Recorded information:
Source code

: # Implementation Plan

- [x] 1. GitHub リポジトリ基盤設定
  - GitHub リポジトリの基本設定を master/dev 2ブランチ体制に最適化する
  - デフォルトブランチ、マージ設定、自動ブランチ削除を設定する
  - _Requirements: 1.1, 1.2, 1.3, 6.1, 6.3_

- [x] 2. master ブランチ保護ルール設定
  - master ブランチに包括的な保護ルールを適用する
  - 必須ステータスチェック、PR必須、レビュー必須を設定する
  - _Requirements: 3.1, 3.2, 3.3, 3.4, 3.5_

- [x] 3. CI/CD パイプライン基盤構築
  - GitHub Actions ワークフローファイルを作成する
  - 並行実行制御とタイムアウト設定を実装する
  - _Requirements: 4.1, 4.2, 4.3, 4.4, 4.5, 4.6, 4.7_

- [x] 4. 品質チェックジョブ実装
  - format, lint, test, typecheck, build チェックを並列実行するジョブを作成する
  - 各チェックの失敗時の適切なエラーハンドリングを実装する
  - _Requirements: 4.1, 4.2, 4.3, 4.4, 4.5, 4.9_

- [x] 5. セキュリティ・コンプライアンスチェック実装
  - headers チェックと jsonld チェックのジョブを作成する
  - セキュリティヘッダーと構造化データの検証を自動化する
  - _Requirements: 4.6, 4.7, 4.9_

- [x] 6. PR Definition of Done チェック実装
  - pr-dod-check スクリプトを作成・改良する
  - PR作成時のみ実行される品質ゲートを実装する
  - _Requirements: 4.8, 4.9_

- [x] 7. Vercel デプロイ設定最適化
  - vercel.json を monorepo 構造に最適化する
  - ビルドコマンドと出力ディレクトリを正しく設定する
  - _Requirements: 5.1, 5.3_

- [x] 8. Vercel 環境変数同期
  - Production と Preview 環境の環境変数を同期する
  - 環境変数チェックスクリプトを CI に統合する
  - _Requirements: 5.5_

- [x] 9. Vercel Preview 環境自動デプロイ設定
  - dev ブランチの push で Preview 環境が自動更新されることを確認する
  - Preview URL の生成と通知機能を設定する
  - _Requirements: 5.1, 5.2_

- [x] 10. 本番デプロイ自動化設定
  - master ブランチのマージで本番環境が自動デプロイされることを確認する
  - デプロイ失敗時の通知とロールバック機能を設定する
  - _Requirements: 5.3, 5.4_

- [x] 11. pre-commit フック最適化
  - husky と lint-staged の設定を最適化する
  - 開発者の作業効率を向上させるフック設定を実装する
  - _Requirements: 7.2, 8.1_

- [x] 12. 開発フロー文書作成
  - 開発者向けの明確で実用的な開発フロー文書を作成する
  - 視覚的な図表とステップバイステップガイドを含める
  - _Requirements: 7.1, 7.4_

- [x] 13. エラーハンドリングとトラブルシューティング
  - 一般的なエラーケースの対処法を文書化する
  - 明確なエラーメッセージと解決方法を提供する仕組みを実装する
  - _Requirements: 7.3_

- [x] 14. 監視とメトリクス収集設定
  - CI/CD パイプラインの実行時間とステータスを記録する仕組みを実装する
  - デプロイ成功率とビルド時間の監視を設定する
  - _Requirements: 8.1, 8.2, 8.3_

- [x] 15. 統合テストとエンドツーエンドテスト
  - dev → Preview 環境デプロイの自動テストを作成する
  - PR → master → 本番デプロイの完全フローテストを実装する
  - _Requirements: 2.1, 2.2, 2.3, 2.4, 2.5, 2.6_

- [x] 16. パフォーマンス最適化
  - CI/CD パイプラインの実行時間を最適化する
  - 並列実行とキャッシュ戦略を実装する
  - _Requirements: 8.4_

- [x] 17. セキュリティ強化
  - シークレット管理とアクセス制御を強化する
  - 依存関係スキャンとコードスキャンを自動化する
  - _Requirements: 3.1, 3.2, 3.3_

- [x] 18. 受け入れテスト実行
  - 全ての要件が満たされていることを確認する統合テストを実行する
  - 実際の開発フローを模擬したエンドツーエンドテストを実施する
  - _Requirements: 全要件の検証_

What to do: Word for word, retype all of the material.

Exercise result:
Source code

: # Implementation Plan

- [x] 1. GitHub リポジトリ基盤設定
  - GitHub リポジトリの基本設定を master/dev 2ブランチ体制に最適化する
  - デフォルトブランチ、マージ設定、自動ブランチ削除を設定する
  - _Requirements: 1.1, 1.2, 1.3, 6.1, 6.3_

- [x] 2. master ブランチ保護ルール設定
  - master ブランチに包括的な保護ルールを適用する
  - 必須ステータスチェック、PR必須、レビュー必須を設定する
  - _Requirements: 3.1, 3.2, 3.3, 3.4, 3.5_

- [x] 3. CI/CD パイプライン基盤構築
  - GitHub Actions ワークフローファイルを作成する
  - 並行実行制御とタイムアウト設定を実装する
  - _Requirements: 4.1, 4.2, 4.3, 4.4, 4.5, 4.6, 4.7_

- [x] 4. 品質チェックジョブ実装
  - format, lint, test, typecheck, build チェックを並列実行するジョブを作成する
  - 各チェックの失敗時の適切なエラーハンドリングを実装する
  - _Requirements: 4.1, 4.2, 4.3, 4.4, 4.5, 4.9_

- [x] 5. セキュリティ・コンプライアンスチェック実装
  - headers チェックと jsonld チェックのジョブを作成する
  - セキュリティヘッダーと構造化データの検証を自動化する
  - _Requirements: 4.6, 4.7, 4.9_

- [x] 6. PR Definition of Done チェック実装
  - pr-dod-check スクリプトを作成・改良する
  - PR作成時のみ実行される品質ゲートを実装する
  - _Requirements: 4.8, 4.9_

- [x] 7. Vercel デプロイ設定最適化
  - vercel.json を monorepo 構造に最適化する
  - ビルドコマンドと出力ディレクトリを正しく設定する
  - _Requirements: 5.1, 5.3_

- [x] 8. Vercel 環境変数同期
  - Production と Preview 環境の環境変数を同期する
  - 環境変数チェックスクリプトを CI に統合する
  - _Requirements: 5.5_

- [x] 9. Vercel Preview 環境自動デプロイ設定
  - dev ブランチの push で Preview 環境が自動更新されることを確認する
  - Preview URL の生成と通知機能を設定する
  - _Requirements: 5.1, 5.2_

- [x] 10. 本番デプロイ自動化設定
  - master ブランチのマージで本番環境が自動デプロイされることを確認する
  - デプロイ失敗時の通知とロールバック機能を設定する
  - _Requirements: 5.3, 5.4_

- [x] 11. pre-commit フック最適化
  - husky と lint-staged の設定を最適化する
  - 開発者の作業効率を向上させるフック設定を実装する
  - _Requirements: 7.2, 8.1_

- [x] 12. 開発フロー文書作成
  - 開発者向けの明確で実用的な開発フロー文書を作成する
  - 視覚的な図表とステップバイステップガイドを含める
  - _Requirements: 7.1, 7.4_

- [x] 13. エラーハンドリングとトラブルシューティング
  - 一般的なエラーケースの対処法を文書化する
  - 明確なエラーメッセージと解決方法を提供する仕組みを実装する
  - _Requirements: 7.3_

- [x] 14. 監視とメトリクス収集設定
  - CI/CD パイプラインの実行時間とステータスを記録する仕組みを実装する
  - デプロイ成功率とビルド時間の監視を設定する
  - _Requirements: 8.1, 8.2, 8.3_

- [x] 15. 統合テストとエンドツーエンドテスト
  - dev → Preview 環境デプロイの自動テストを作成する
  - PR → master → 本番デプロイの完全フローテストを実装する
  - _Requirements: 2.1, 2.2, 2.3, 2.4, 2.5, 2.6_

- [x] 16. パフォーマンス最適化
  - CI/CD パイプラインの実行時間を最適化する
  - 並列実行とキャッシュ戦略を実装する
  - _Requirements: 8.4_

- [x] 17. セキュリティ強化
  - シークレット管理とアクセス制御を強化する
  - 依存関係スキャンとコードスキャンを自動化する
  - _Requirements: 3.1, 3.2, 3.3_

- [x] 18. 受け入れテスト実行
  - 全ての要件が満たされていることを確認する統合テストを実行する
  - 実際の開発フローを模擬したエンドツーエンドテストを実施する
  - _Requirements: 全要件の検証_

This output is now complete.